I have built a simple robotic arm using 3 RC Servos and an Arduino.
I just want to play around with it and learn something about robotics.
Currently, I am trying to compute the position of the tip of the robotic arm using the three angular positions of the servos.
"Forward kinematics" I think is the technical term for this.
Btw the tip of the arm is a pen, I thought I might try to draw something with it later on.
In the movement range of the arm I set up a Cartesian coordinate system and recorded 24 (angle => position) samples.
pastebin.com/ESqWzJJB
Now, I am trying to model this data, but I am a bit out of my depth here.
Here is my approach so far:
I use the Denavit–Hartenberg equations found on Wikipedia en.wikipedia.org/wiki/Denavit–Hartenberg_parameters.
I then try to determine the parameters using least squares optimization.
minimize(sum(norm(f(x,P)-y)^2))
I also added linear terms to the input and output of the model to compensate for possible distortions (e.g. phase-shift in the servo angle):
y = f(ax+b)*c+d
My Python code: pastebin.com/gQF72mQn
from numpy import *
from scipy.optimize import minimize
# Denavit-Hartenberg Matrix as found on Wikipedia "Denavit-Hartenberg parameters"

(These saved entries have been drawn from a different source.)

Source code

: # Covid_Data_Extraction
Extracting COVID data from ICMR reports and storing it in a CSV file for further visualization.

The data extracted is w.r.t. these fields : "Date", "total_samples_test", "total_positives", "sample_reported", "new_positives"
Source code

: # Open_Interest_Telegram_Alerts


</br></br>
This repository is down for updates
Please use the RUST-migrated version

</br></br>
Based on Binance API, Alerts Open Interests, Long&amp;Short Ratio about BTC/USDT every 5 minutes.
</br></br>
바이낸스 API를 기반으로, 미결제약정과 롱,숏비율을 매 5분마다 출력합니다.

def DenHarMat(theta, alpha, a, d):
cos_theta = cos(theta)
sin_theta = sin(theta)
cos_alpha = cos(alpha)
sin_alpha = sin(alpha)
return array([
[cos_theta, -sin_theta*cos_alpha, sin_theta*sin_alpha, a*cos_theta],
[sin_theta, cos_theta*cos_alpha, -cos_theta*sin_alpha, a*sin_theta],
[0, sin_alpha, cos_alpha, d],
[0, 0, 0, 1],
])
def model_function(parameters, x):
# split parameter vector
scale_input, parameters = split(parameters,[3])

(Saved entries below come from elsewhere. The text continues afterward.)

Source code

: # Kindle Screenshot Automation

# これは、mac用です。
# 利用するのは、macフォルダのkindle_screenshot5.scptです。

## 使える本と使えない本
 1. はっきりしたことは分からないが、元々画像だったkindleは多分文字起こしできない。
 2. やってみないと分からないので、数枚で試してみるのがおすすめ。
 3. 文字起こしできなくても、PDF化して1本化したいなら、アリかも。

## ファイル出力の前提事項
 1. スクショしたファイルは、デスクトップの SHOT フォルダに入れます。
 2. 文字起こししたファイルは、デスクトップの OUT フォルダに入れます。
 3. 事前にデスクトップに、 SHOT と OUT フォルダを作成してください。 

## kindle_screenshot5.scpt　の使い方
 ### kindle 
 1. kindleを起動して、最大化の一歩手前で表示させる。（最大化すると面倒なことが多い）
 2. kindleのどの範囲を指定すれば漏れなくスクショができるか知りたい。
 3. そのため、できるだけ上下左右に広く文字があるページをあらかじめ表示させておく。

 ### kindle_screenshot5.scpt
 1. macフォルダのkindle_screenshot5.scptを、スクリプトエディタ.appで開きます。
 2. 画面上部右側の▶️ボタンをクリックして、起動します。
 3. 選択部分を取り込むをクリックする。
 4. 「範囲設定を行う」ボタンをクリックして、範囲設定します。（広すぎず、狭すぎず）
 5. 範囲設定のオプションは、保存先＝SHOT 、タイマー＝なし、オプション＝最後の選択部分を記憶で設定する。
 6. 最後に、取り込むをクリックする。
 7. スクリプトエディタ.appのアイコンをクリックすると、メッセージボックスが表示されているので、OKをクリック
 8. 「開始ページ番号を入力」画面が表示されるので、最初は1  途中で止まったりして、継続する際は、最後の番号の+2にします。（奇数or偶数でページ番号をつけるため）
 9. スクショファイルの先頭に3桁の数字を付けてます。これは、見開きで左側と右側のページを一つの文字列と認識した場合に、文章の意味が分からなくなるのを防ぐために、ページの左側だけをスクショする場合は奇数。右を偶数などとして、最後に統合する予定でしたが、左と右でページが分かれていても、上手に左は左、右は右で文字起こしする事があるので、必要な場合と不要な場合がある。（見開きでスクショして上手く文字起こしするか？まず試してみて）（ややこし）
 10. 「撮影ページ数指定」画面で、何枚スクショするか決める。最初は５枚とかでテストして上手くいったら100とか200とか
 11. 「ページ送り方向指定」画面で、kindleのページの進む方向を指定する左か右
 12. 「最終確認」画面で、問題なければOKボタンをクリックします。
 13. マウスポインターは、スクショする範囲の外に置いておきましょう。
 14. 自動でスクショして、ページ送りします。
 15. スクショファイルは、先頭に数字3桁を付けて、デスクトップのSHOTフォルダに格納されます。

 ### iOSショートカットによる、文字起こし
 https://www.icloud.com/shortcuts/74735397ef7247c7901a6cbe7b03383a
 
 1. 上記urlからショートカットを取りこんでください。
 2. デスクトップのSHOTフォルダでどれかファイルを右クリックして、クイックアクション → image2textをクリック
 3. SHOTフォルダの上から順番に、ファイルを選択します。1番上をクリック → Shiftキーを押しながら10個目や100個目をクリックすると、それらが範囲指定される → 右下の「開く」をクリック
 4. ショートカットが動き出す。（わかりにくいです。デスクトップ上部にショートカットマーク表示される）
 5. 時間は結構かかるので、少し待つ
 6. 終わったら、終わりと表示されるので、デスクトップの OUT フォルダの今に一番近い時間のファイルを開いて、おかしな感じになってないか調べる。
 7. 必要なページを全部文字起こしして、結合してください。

translate_input, parameters = split(parameters,[3])
scale_output, parameters = split(parameters,[3])
translate_output, parameters = split(parameters,[3])
p_T1, parameters = split(parameters,[3])
p_T2, parameters = split(parameters,[3])
p_T3, parameters = split(parameters,[3])
# compute linear input distortions
theta = x * scale_input + translate_input
# load Denavit-Hartenberg Matricies
T1 = DenHarMat(theta[0], p_T1[0], p_T1[1], p_T1[2])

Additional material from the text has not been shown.